■ THE RECORDS ■
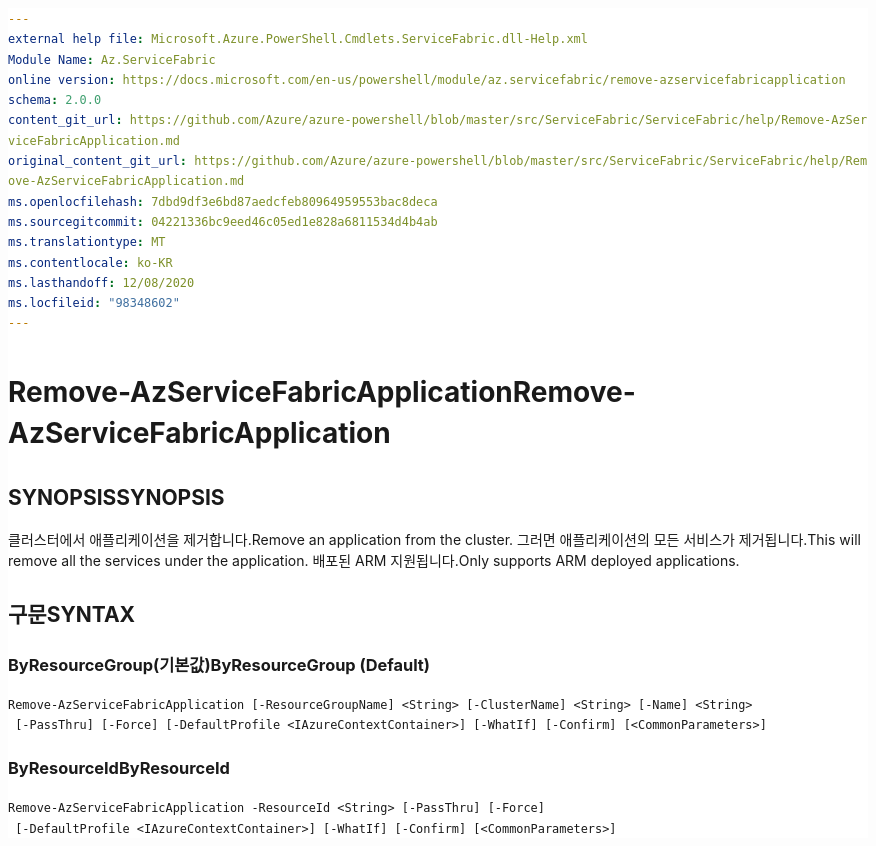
 ```yaml
---
external help file: Microsoft.Azure.PowerShell.Cmdlets.ServiceFabric.dll-Help.xml
Module Name: Az.ServiceFabric
online version: https://docs.microsoft.com/en-us/powershell/module/az.servicefabric/remove-azservicefabricapplication
schema: 2.0.0
content_git_url: https://github.com/Azure/azure-powershell/blob/master/src/ServiceFabric/ServiceFabric/help/Remove-AzServiceFabricApplication.md
original_content_git_url: https://github.com/Azure/azure-powershell/blob/master/src/ServiceFabric/ServiceFabric/help/Remove-AzServiceFabricApplication.md
ms.openlocfilehash: 7dbd9df3e6bd87aedcfeb80964959553bac8deca
ms.sourcegitcommit: 04221336bc9eed46c05ed1e828a6811534d4b4ab
ms.translationtype: MT
ms.contentlocale: ko-KR
ms.lasthandoff: 12/08/2020
ms.locfileid: "98348602"
---
```

# <span data-ttu-id="6905d-101">Remove-AzServiceFabricApplication</span><span class="sxs-lookup"><span data-stu-id="6905d-101">Remove-AzServiceFabricApplication</span></span>

## <span data-ttu-id="6905d-102">SYNOPSIS</span><span class="sxs-lookup"><span data-stu-id="6905d-102">SYNOPSIS</span></span>
<span data-ttu-id="6905d-103">클러스터에서 애플리케이션을 제거합니다.</span><span class="sxs-lookup"><span data-stu-id="6905d-103">Remove an application from the cluster.</span></span> <span data-ttu-id="6905d-104">그러면 애플리케이션의 모든 서비스가 제거됩니다.</span><span class="sxs-lookup"><span data-stu-id="6905d-104">This will remove all the services under the application.</span></span> <span data-ttu-id="6905d-105">배포된 ARM 지원됩니다.</span><span class="sxs-lookup"><span data-stu-id="6905d-105">Only supports ARM deployed applications.</span></span>

## <span data-ttu-id="6905d-106">구문</span><span class="sxs-lookup"><span data-stu-id="6905d-106">SYNTAX</span></span>

### <span data-ttu-id="6905d-107">ByResourceGroup(기본값)</span><span class="sxs-lookup"><span data-stu-id="6905d-107">ByResourceGroup (Default)</span></span>
```
Remove-AzServiceFabricApplication [-ResourceGroupName] <String> [-ClusterName] <String> [-Name] <String>
 [-PassThru] [-Force] [-DefaultProfile <IAzureContextContainer>] [-WhatIf] [-Confirm] [<CommonParameters>]
```

### <span data-ttu-id="6905d-108">ByResourceId</span><span class="sxs-lookup"><span data-stu-id="6905d-108">ByResourceId</span></span>
```
Remove-AzServiceFabricApplication -ResourceId <String> [-PassThru] [-Force]
 [-DefaultProfile <IAzureContextContainer>] [-WhatIf] [-Confirm] [<CommonParameters>]
```

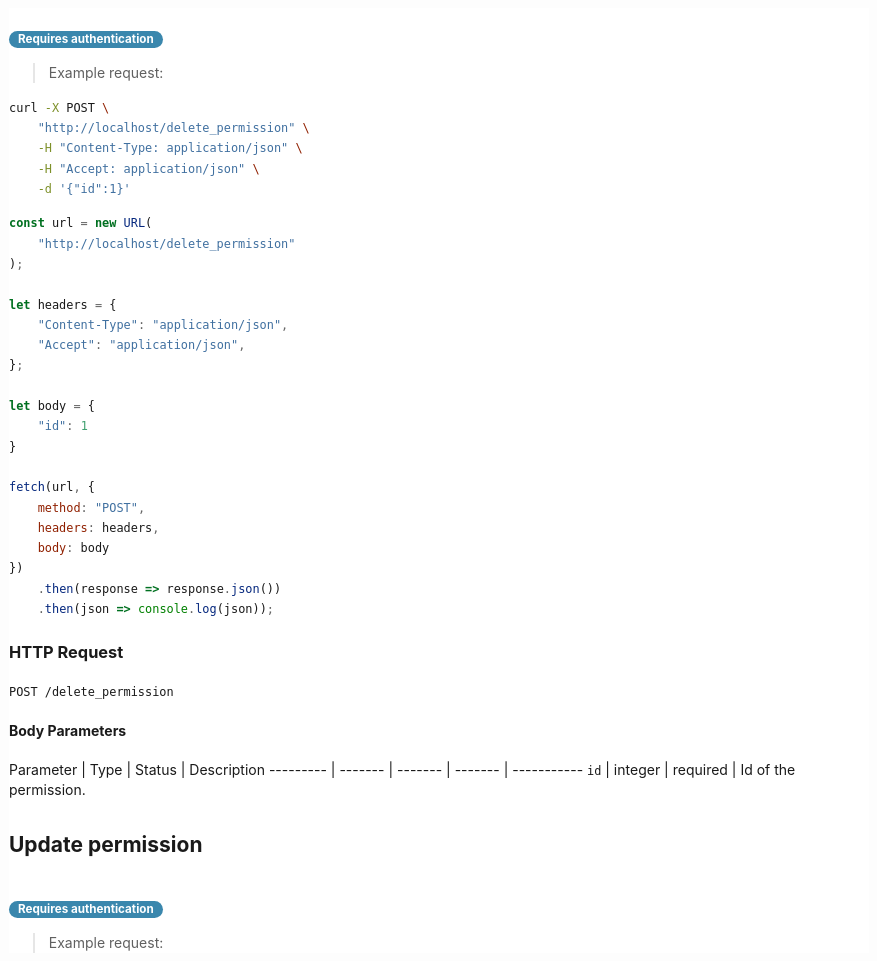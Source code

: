 <br><small style="padding: 1px 9px 2px;font-weight: bold;white-space: nowrap;color: #ffffff;-webkit-border-radius: 9px;-moz-border-radius: 9px;border-radius: 9px;background-color: #3a87ad;">Requires authentication</small>
> Example request:

```bash
curl -X POST \
    "http://localhost/delete_permission" \
    -H "Content-Type: application/json" \
    -H "Accept: application/json" \
    -d '{"id":1}'

```

```javascript
const url = new URL(
    "http://localhost/delete_permission"
);

let headers = {
    "Content-Type": "application/json",
    "Accept": "application/json",
};

let body = {
    "id": 1
}

fetch(url, {
    method: "POST",
    headers: headers,
    body: body
})
    .then(response => response.json())
    .then(json => console.log(json));
```



### HTTP Request
`POST /delete_permission`

#### Body Parameters
Parameter | Type | Status | Description
--------- | ------- | ------- | ------- | -----------
    `id` | integer |  required  | Id of the permission.
    



## Update permission

<br><small style="padding: 1px 9px 2px;font-weight: bold;white-space: nowrap;color: #ffffff;-webkit-border-radius: 9px;-moz-border-radius: 9px;border-radius: 9px;background-color: #3a87ad;">Requires authentication</small>
> Example request:
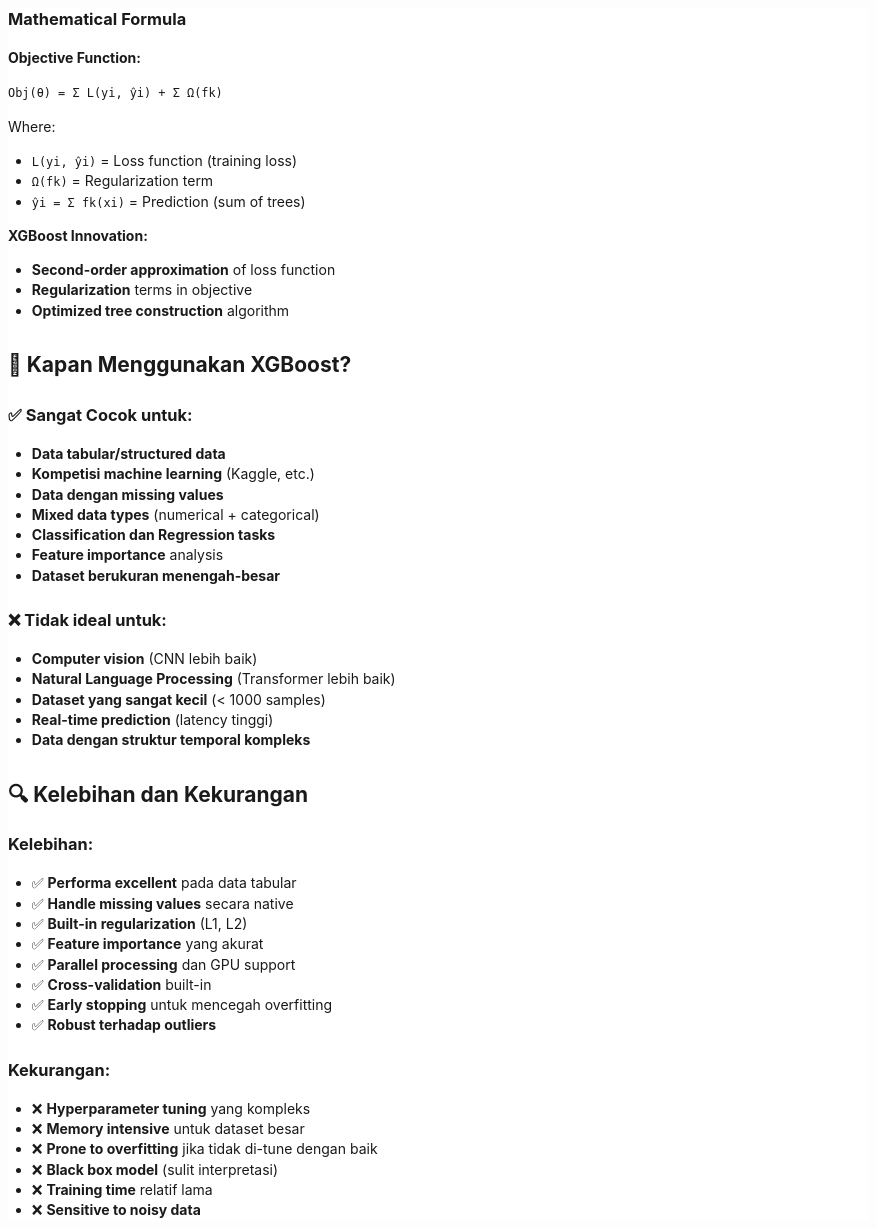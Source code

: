 ### Mathematical Formula
**Objective Function:**
```
Obj(θ) = Σ L(yi, ŷi) + Σ Ω(fk)
```

Where:
- `L(yi, ŷi)` = Loss function (training loss)
- `Ω(fk)` = Regularization term
- `ŷi = Σ fk(xi)` = Prediction (sum of trees)

**XGBoost Innovation:**
- **Second-order approximation** of loss function
- **Regularization** terms in objective
- **Optimized tree construction** algorithm

## 🎯 Kapan Menggunakan XGBoost?

### ✅ Sangat Cocok untuk:
- **Data tabular/structured data** 
- **Kompetisi machine learning** (Kaggle, etc.)
- **Data dengan missing values**
- **Mixed data types** (numerical + categorical)
- **Classification dan Regression tasks**
- **Feature importance** analysis
- **Dataset berukuran menengah-besar**

### ❌ Tidak ideal untuk:
- **Computer vision** (CNN lebih baik)
- **Natural Language Processing** (Transformer lebih baik)  
- **Dataset yang sangat kecil** (< 1000 samples)
- **Real-time prediction** (latency tinggi)
- **Data dengan struktur temporal kompleks**

## 🔍 Kelebihan dan Kekurangan

### Kelebihan:
- ✅ **Performa excellent** pada data tabular
- ✅ **Handle missing values** secara native
- ✅ **Built-in regularization** (L1, L2)
- ✅ **Feature importance** yang akurat
- ✅ **Parallel processing** dan GPU support
- ✅ **Cross-validation** built-in
- ✅ **Early stopping** untuk mencegah overfitting
- ✅ **Robust terhadap outliers**

### Kekurangan:
- ❌ **Hyperparameter tuning** yang kompleks
- ❌ **Memory intensive** untuk dataset besar
- ❌ **Prone to overfitting** jika tidak di-tune dengan baik
- ❌ **Black box model** (sulit interpretasi)
- ❌ **Training time** relatif lama
- ❌ **Sensitive to noisy data**
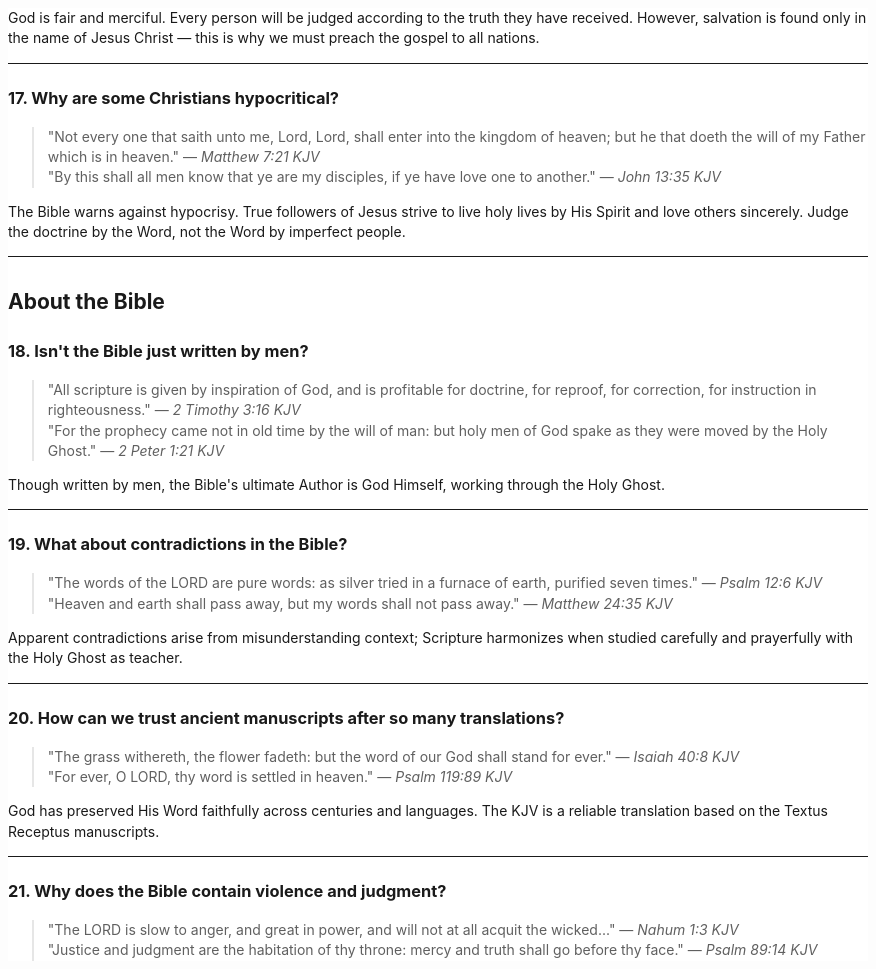 God is fair and merciful. Every person will be judged according to the truth they have received. However, salvation is found only in the name of Jesus Christ — this is why we must preach the gospel to all nations.

---

### **17. Why are some Christians hypocritical?**
> "Not every one that saith unto me, Lord, Lord, shall enter into the kingdom of heaven; but he that doeth the will of my Father which is in heaven." — *Matthew 7:21 KJV*  
> "By this shall all men know that ye are my disciples, if ye have love one to another." — *John 13:35 KJV*  

The Bible warns against hypocrisy. True followers of Jesus strive to live holy lives by His Spirit and love others sincerely. Judge the doctrine by the Word, not the Word by imperfect people.

---

## About the Bible

### **18. Isn't the Bible just written by men?**
> "All scripture is given by inspiration of God, and is profitable for doctrine, for reproof, for correction, for instruction in righteousness." — *2 Timothy 3:16 KJV*  
> "For the prophecy came not in old time by the will of man: but holy men of God spake as they were moved by the Holy Ghost." — *2 Peter 1:21 KJV*  

Though written by men, the Bible's ultimate Author is God Himself, working through the Holy Ghost.

---

### **19. What about contradictions in the Bible?**
> "The words of the LORD are pure words: as silver tried in a furnace of earth, purified seven times." — *Psalm 12:6 KJV*  
> "Heaven and earth shall pass away, but my words shall not pass away." — *Matthew 24:35 KJV*  

Apparent contradictions arise from misunderstanding context; Scripture harmonizes when studied carefully and prayerfully with the Holy Ghost as teacher.

---

### **20. How can we trust ancient manuscripts after so many translations?**
> "The grass withereth, the flower fadeth: but the word of our God shall stand for ever." — *Isaiah 40:8 KJV*  
> "For ever, O LORD, thy word is settled in heaven." — *Psalm 119:89 KJV*  

God has preserved His Word faithfully across centuries and languages. The KJV is a reliable translation based on the Textus Receptus manuscripts.

---

### **21. Why does the Bible contain violence and judgment?**
> "The LORD is slow to anger, and great in power, and will not at all acquit the wicked..." — *Nahum 1:3 KJV*  
> "Justice and judgment are the habitation of thy throne: mercy and truth shall go before thy face." — *Psalm 89:14 KJV*  
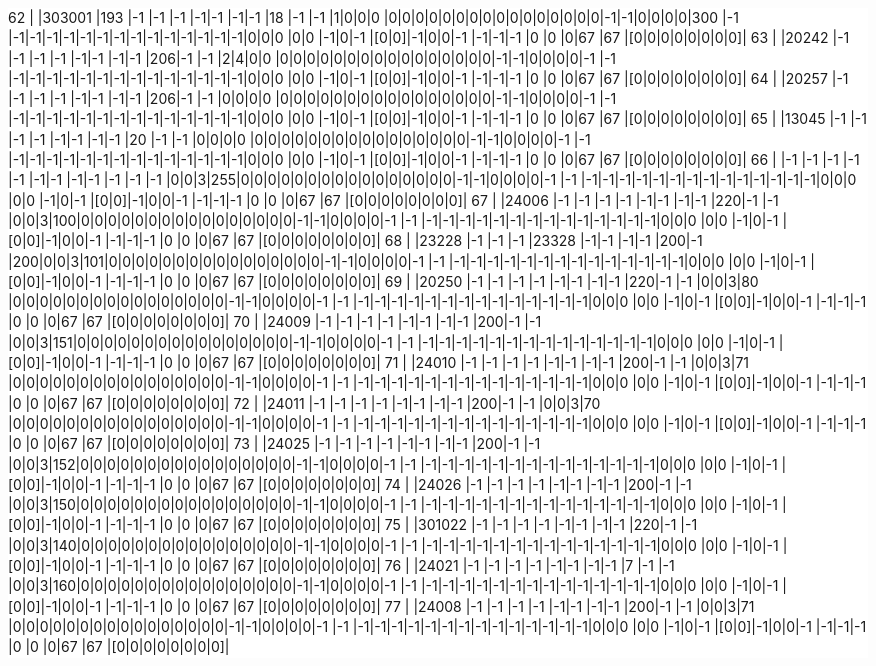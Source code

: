 62     | |303001 |193      |-1    |-1   |-1    |-1|-1 |-1|-1     |18 |-1 |-1 |1|0|0|0  |0|0|0|0|0|0|0|0|0|0|0|0|0|0|0|0|-1|-1|0|0|0|0|300  |-1   |-1|-1|-1|-1|-1|-1|-1|-1|-1|-1|-1|-1|-1|-1|0|0|0 |0|0  |-1|0|-1 |[0&#124;0]|-1|0|0|-1 |-1|-1|-1  |0   |0 |0|67  |67  |[0&#124;0&#124;0&#124;0&#124;0&#124;0&#124;0&#124;0]|
63     | |20242  |-1       |-1    |-1   |-1    |-1|-1 |-1|-1     |206|-1 |-1 |2|4|0|0  |0|0|0|0|0|0|0|0|0|0|0|0|0|0|0|0|-1|-1|0|0|0|0|-1   |-1   |-1|-1|-1|-1|-1|-1|-1|-1|-1|-1|-1|-1|-1|-1|0|0|0 |0|0  |-1|0|-1 |[0&#124;0]|-1|0|0|-1 |-1|-1|-1  |0   |0 |0|67  |67  |[0&#124;0&#124;0&#124;0&#124;0&#124;0&#124;0&#124;0]|
64     | |20257  |-1       |-1    |-1   |-1    |-1|-1 |-1|-1     |206|-1 |-1 |0|0|0|0  |0|0|0|0|0|0|0|0|0|0|0|0|0|0|0|0|-1|-1|0|0|0|0|-1   |-1   |-1|-1|-1|-1|-1|-1|-1|-1|-1|-1|-1|-1|-1|-1|0|0|0 |0|0  |-1|0|-1 |[0&#124;0]|-1|0|0|-1 |-1|-1|-1  |0   |0 |0|67  |67  |[0&#124;0&#124;0&#124;0&#124;0&#124;0&#124;0&#124;0]|
65     | |13045  |-1       |-1    |-1   |-1    |-1|-1 |-1|-1     |20 |-1 |-1 |0|0|0|0  |0|0|0|0|0|0|0|0|0|0|0|0|0|0|0|0|-1|-1|0|0|0|0|-1   |-1   |-1|-1|-1|-1|-1|-1|-1|-1|-1|-1|-1|-1|-1|-1|0|0|0 |0|0  |-1|0|-1 |[0&#124;0]|-1|0|0|-1 |-1|-1|-1  |0   |0 |0|67  |67  |[0&#124;0&#124;0&#124;0&#124;0&#124;0&#124;0&#124;0]|
66     | |-1     |-1       |-1    |-1   |-1    |-1|-1 |-1|-1     |-1 |-1 |-1 |0|0|3|255|0|0|0|0|0|0|0|0|0|0|0|0|0|0|0|0|-1|-1|0|0|0|0|-1   |-1   |-1|-1|-1|-1|-1|-1|-1|-1|-1|-1|-1|-1|-1|-1|0|0|0 |0|0  |-1|0|-1 |[0&#124;0]|-1|0|0|-1 |-1|-1|-1  |0   |0 |0|67  |67  |[0&#124;0&#124;0&#124;0&#124;0&#124;0&#124;0&#124;0]|
67     | |24006  |-1       |-1    |-1   |-1    |-1|-1 |-1|-1     |220|-1 |-1 |0|0|3|100|0|0|0|0|0|0|0|0|0|0|0|0|0|0|0|0|-1|-1|0|0|0|0|-1   |-1   |-1|-1|-1|-1|-1|-1|-1|-1|-1|-1|-1|-1|-1|-1|0|0|0 |0|0  |-1|0|-1 |[0&#124;0]|-1|0|0|-1 |-1|-1|-1  |0   |0 |0|67  |67  |[0&#124;0&#124;0&#124;0&#124;0&#124;0&#124;0&#124;0]|
68     | |23228  |-1       |-1    |-1   |23328 |-1|-1 |-1|-1     |200|-1 |200|0|0|3|101|0|0|0|0|0|0|0|0|0|0|0|0|0|0|0|0|-1|-1|0|0|0|0|-1   |-1   |-1|-1|-1|-1|-1|-1|-1|-1|-1|-1|-1|-1|-1|-1|0|0|0 |0|0  |-1|0|-1 |[0&#124;0]|-1|0|0|-1 |-1|-1|-1  |0   |0 |0|67  |67  |[0&#124;0&#124;0&#124;0&#124;0&#124;0&#124;0&#124;0]|
69     | |20250  |-1       |-1    |-1   |-1    |-1|-1 |-1|-1     |220|-1 |-1 |0|0|3|80 |0|0|0|0|0|0|0|0|0|0|0|0|0|0|0|0|-1|-1|0|0|0|0|-1   |-1   |-1|-1|-1|-1|-1|-1|-1|-1|-1|-1|-1|-1|-1|-1|0|0|0 |0|0  |-1|0|-1 |[0&#124;0]|-1|0|0|-1 |-1|-1|-1  |0   |0 |0|67  |67  |[0&#124;0&#124;0&#124;0&#124;0&#124;0&#124;0&#124;0]|
70     | |24009  |-1       |-1    |-1   |-1    |-1|-1 |-1|-1     |200|-1 |-1 |0|0|3|151|0|0|0|0|0|0|0|0|0|0|0|0|0|0|0|0|-1|-1|0|0|0|0|-1   |-1   |-1|-1|-1|-1|-1|-1|-1|-1|-1|-1|-1|-1|-1|-1|0|0|0 |0|0  |-1|0|-1 |[0&#124;0]|-1|0|0|-1 |-1|-1|-1  |0   |0 |0|67  |67  |[0&#124;0&#124;0&#124;0&#124;0&#124;0&#124;0&#124;0]|
71     | |24010  |-1       |-1    |-1   |-1    |-1|-1 |-1|-1     |200|-1 |-1 |0|0|3|71 |0|0|0|0|0|0|0|0|0|0|0|0|0|0|0|0|-1|-1|0|0|0|0|-1   |-1   |-1|-1|-1|-1|-1|-1|-1|-1|-1|-1|-1|-1|-1|-1|0|0|0 |0|0  |-1|0|-1 |[0&#124;0]|-1|0|0|-1 |-1|-1|-1  |0   |0 |0|67  |67  |[0&#124;0&#124;0&#124;0&#124;0&#124;0&#124;0&#124;0]|
72     | |24011  |-1       |-1    |-1   |-1    |-1|-1 |-1|-1     |200|-1 |-1 |0|0|3|70 |0|0|0|0|0|0|0|0|0|0|0|0|0|0|0|0|-1|-1|0|0|0|0|-1   |-1   |-1|-1|-1|-1|-1|-1|-1|-1|-1|-1|-1|-1|-1|-1|0|0|0 |0|0  |-1|0|-1 |[0&#124;0]|-1|0|0|-1 |-1|-1|-1  |0   |0 |0|67  |67  |[0&#124;0&#124;0&#124;0&#124;0&#124;0&#124;0&#124;0]|
73     | |24025  |-1       |-1    |-1   |-1    |-1|-1 |-1|-1     |200|-1 |-1 |0|0|3|152|0|0|0|0|0|0|0|0|0|0|0|0|0|0|0|0|-1|-1|0|0|0|0|-1   |-1   |-1|-1|-1|-1|-1|-1|-1|-1|-1|-1|-1|-1|-1|-1|0|0|0 |0|0  |-1|0|-1 |[0&#124;0]|-1|0|0|-1 |-1|-1|-1  |0   |0 |0|67  |67  |[0&#124;0&#124;0&#124;0&#124;0&#124;0&#124;0&#124;0]|
74     | |24026  |-1       |-1    |-1   |-1    |-1|-1 |-1|-1     |200|-1 |-1 |0|0|3|150|0|0|0|0|0|0|0|0|0|0|0|0|0|0|0|0|-1|-1|0|0|0|0|-1   |-1   |-1|-1|-1|-1|-1|-1|-1|-1|-1|-1|-1|-1|-1|-1|0|0|0 |0|0  |-1|0|-1 |[0&#124;0]|-1|0|0|-1 |-1|-1|-1  |0   |0 |0|67  |67  |[0&#124;0&#124;0&#124;0&#124;0&#124;0&#124;0&#124;0]|
75     | |301022 |-1       |-1    |-1   |-1    |-1|-1 |-1|-1     |220|-1 |-1 |0|0|3|140|0|0|0|0|0|0|0|0|0|0|0|0|0|0|0|0|-1|-1|0|0|0|0|-1   |-1   |-1|-1|-1|-1|-1|-1|-1|-1|-1|-1|-1|-1|-1|-1|0|0|0 |0|0  |-1|0|-1 |[0&#124;0]|-1|0|0|-1 |-1|-1|-1  |0   |0 |0|67  |67  |[0&#124;0&#124;0&#124;0&#124;0&#124;0&#124;0&#124;0]|
76     | |24021  |-1       |-1    |-1   |-1    |-1|-1 |-1|-1     |7  |-1 |-1 |0|0|3|160|0|0|0|0|0|0|0|0|0|0|0|0|0|0|0|0|-1|-1|0|0|0|0|-1   |-1   |-1|-1|-1|-1|-1|-1|-1|-1|-1|-1|-1|-1|-1|-1|0|0|0 |0|0  |-1|0|-1 |[0&#124;0]|-1|0|0|-1 |-1|-1|-1  |0   |0 |0|67  |67  |[0&#124;0&#124;0&#124;0&#124;0&#124;0&#124;0&#124;0]|
77     | |24008  |-1       |-1    |-1   |-1    |-1|-1 |-1|-1     |200|-1 |-1 |0|0|3|71 |0|0|0|0|0|0|0|0|0|0|0|0|0|0|0|0|-1|-1|0|0|0|0|-1   |-1   |-1|-1|-1|-1|-1|-1|-1|-1|-1|-1|-1|-1|-1|-1|0|0|0 |0|0  |-1|0|-1 |[0&#124;0]|-1|0|0|-1 |-1|-1|-1  |0   |0 |0|67  |67  |[0&#124;0&#124;0&#124;0&#124;0&#124;0&#124;0&#124;0]|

■ TRY IT ■
Show all lines above containing "dengan".

■ FINAL ANSWER ■
- **Data dengan missing values**
- **Data dengan struktur temporal kompleks**
- ❌ **Prone to overfitting** jika tidak di-tune dengan baik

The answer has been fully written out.